The information an AI agent or language model retains and actively uses within a single task or conversation, analogous to human short-term memory: the facts, instructions, prior steps, and intermediate results held in the context window during execution. Working memory is the mechanism that allows AI agents to maintain coherent behavior across multi-step tasks, remember client instructions given at the start of a session, and accumulate results from tool calls into a growing context that informs subsequent decisions.
Also known as in-context memory, agent state, active context
In AI systems, working memory refers to the content of the context window: everything the model currently has available to attend to when generating its next response or action. This includes the initial prompt and instructions, the history of the conversation or task execution, the results returned by tools or external systems, and any documents or data provided as context. The model’s output at any step is conditioned on all this content simultaneously through the attention mechanism. The context window is both the capacity and the content of working memory: everything within it is active and accessible, while everything outside it is inaccessible.
AI agent working memory differs from long-term or external memory in that it is temporary: it exists only for the duration of the current task execution and is discarded when the session ends. Long-term memory in AI systems is stored externally, in databases, files, or retrieval systems, and is only accessible when explicitly retrieved into the context window. The distinction between working memory (in-context, active) and long-term memory (stored, must be retrieved) is the architectural basis for designing AI agent systems that can both reason within a task and build on knowledge accumulated across past tasks.
Working memory capacity is bounded by the context window length of the underlying model. When a task’s accumulated context exceeds the context window, earlier content is truncated or summarized to make room for new content, which can cause the model to lose access to information it received early in the task. Managing working memory in long-running agent tasks requires strategies such as progressive summarization (compressing earlier content to free capacity), selective retrieval (pulling only the most relevant prior content into the current context), and state externalizing (writing intermediate results to external storage and retrieving them when needed rather than retaining them in the context continuously).
A working ad agency deploying AI agents for multi-step tasks such as campaign brief generation, competitor analysis, content production pipelines, or account research workflows needs to design those agents with working memory constraints in mind. An agent asked to research 20 competitors, synthesize findings, and produce a strategy brief will accumulate more context than many current model context windows can hold without truncation. Understanding working memory limits prevents the common failure mode of an agent that appears to have understood complex instructions at the start of a task but produces output that ignores those instructions because they have been scrolled out of the active context window by accumulated tool results.

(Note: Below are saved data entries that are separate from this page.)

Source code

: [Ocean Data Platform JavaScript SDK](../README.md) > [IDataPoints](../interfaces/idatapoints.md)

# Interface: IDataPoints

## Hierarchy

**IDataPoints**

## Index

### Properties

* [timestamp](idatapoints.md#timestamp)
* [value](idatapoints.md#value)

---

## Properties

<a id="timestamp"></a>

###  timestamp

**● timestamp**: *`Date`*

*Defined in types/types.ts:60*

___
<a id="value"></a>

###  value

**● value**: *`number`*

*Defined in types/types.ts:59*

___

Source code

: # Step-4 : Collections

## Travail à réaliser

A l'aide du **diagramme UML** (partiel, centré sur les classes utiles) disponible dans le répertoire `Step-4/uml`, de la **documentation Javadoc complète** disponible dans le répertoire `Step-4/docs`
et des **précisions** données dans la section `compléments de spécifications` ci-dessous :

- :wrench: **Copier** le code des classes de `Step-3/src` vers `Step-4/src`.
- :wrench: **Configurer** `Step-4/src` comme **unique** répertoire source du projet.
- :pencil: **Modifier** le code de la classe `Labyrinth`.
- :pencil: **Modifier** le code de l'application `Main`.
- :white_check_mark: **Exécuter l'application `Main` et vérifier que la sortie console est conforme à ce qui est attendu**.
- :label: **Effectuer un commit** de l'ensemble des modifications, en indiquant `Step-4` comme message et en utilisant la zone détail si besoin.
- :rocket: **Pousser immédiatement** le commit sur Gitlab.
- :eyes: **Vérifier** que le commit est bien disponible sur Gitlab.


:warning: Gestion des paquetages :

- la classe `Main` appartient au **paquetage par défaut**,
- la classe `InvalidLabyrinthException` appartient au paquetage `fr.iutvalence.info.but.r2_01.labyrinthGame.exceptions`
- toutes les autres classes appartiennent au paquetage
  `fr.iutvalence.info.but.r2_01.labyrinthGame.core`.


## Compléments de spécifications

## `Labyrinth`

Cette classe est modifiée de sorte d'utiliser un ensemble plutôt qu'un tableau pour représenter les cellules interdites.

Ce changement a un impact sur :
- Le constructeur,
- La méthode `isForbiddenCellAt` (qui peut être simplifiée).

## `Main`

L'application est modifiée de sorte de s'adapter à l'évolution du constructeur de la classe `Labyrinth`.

Placing critical instructions at both the beginning and the end of the working memory context reduces instruction loss from context overflow in long agent tasks. Large language models exhibit recency bias in their attention to context: content near the end of the context window receives more weight than content far from the current generation point. For long agent tasks where early instructions may be pushed far from the active generation point by accumulated intermediate results, repeating key constraints and objectives just before the final synthesis step ensures they receive attention weight comparable to a fresh instruction. This structural prompt design pattern costs only a small number of tokens and substantially reduces the rate at which agents ignore early instructions when producing final outputs after long multi-step execution.
Structured note-taking during agent execution externalizes working memory to persistent storage, enabling longer tasks than the context window alone supports. An agent designed for a long-running competitive analysis task can be given a tool to write intermediate findings to an external scratchpad or document. Rather than accumulating all tool results in the context window, the agent periodically summarizes what it has learned into the external scratchpad and clears the processed content from active context. This pattern mimics how a human researcher takes notes during a long project rather than trying to hold all gathered information simultaneously in short-term memory. The external scratchpad persists across context resets and is retrieved selectively as needed, effectively extending working memory beyond the context window limit.
Evaluating agent task completion on a representative sample of long tasks identifies working memory degradation before it affects production workflows. Working memory failures are systematic: they occur predictably when context length crosses a threshold relative to the model’s effective context window. Testing an agent on a representative long task, recording the context length at each step, and checking whether the output reflects instructions given early in the task versus only instructions that appeared late in the context provides empirical data on where working memory degradation begins. For the tasks that fail, identifying the context length at failure informs the design of summarization and state externalization checkpoints that keep active context within the reliable working range.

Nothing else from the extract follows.